Stored data entries
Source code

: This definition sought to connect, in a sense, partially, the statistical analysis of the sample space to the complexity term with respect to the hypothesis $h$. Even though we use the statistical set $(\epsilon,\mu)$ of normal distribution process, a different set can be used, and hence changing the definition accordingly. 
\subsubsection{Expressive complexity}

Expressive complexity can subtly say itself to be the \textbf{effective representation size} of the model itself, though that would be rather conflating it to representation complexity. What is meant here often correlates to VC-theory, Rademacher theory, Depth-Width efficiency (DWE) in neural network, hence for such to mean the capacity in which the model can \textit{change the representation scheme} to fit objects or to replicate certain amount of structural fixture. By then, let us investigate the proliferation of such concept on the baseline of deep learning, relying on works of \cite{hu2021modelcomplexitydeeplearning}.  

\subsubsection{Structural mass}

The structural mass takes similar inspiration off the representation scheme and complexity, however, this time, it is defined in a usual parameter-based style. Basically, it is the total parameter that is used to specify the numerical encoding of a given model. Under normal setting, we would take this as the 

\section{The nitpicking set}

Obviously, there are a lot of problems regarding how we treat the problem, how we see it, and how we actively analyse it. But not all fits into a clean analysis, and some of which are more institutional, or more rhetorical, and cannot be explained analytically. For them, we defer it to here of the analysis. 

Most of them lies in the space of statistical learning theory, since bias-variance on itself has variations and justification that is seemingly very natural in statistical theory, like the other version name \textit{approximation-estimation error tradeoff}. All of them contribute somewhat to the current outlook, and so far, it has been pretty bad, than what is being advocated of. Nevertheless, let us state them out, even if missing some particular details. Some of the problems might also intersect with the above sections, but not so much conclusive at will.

**TASK ITEM:**
If a line in the records above has the word "analysis", copy it.

**WRITTEN SOLUTION:**
: This definition sought to connect, in a sense, partially, the statistical analysis of the sample space to the complexity term with respect to the hypothesis $h$. Even though we use the statistical set $(\epsilon,\mu)$ of normal distribution process, a different set can be used, and hence changing the definition accordingly. 
Obviously, there are a lot of problems regarding how we treat the problem, how we see it, and how we actively analyse it. But not all fits into a clean analysis, and some of which are more institutional, or more rhetorical, and cannot be explained analytically. For them, we defer it to here of the analysis. 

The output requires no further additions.